**WHAT IS NEEDED**
Search the records for the string "GETDATE", then copy each line that has it.

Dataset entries
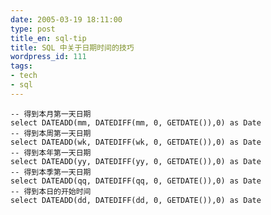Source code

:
```yaml
---
date: 2005-03-19 18:11:00
type: post
title_en: sql-tip
title: SQL 中关于日期时间的技巧
wordpress_id: 111
tags:
- tech
- sql
---
```


	-- 得到本月第一天日期
	select DATEADD(mm, DATEDIFF(mm, 0, GETDATE()),0) as Date
	-- 得到本周第一天日期
	select DATEADD(wk, DATEDIFF(wk, 0, GETDATE()),0) as Date
	-- 得到本年第一天日期
	select DATEADD(yy, DATEDIFF(yy, 0, GETDATE()),0) as Date
	-- 得到本季第一天日期
	select DATEADD(qq, DATEDIFF(qq, 0, GETDATE()),0) as Date
	-- 得到本日的开始时间
	select DATEADD(dd, DATEDIFF(dd, 0, GETDATE()),0) as Date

**ANSWER**
	select DATEADD(mm, DATEDIFF(mm, 0, GETDATE()),0) as Date
	select DATEADD(wk, DATEDIFF(wk, 0, GETDATE()),0) as Date
	select DATEADD(yy, DATEDIFF(yy, 0, GETDATE()),0) as Date
	select DATEADD(qq, DATEDIFF(qq, 0, GETDATE()),0) as Date
	select DATEADD(dd, DATEDIFF(dd, 0, GETDATE()),0) as Date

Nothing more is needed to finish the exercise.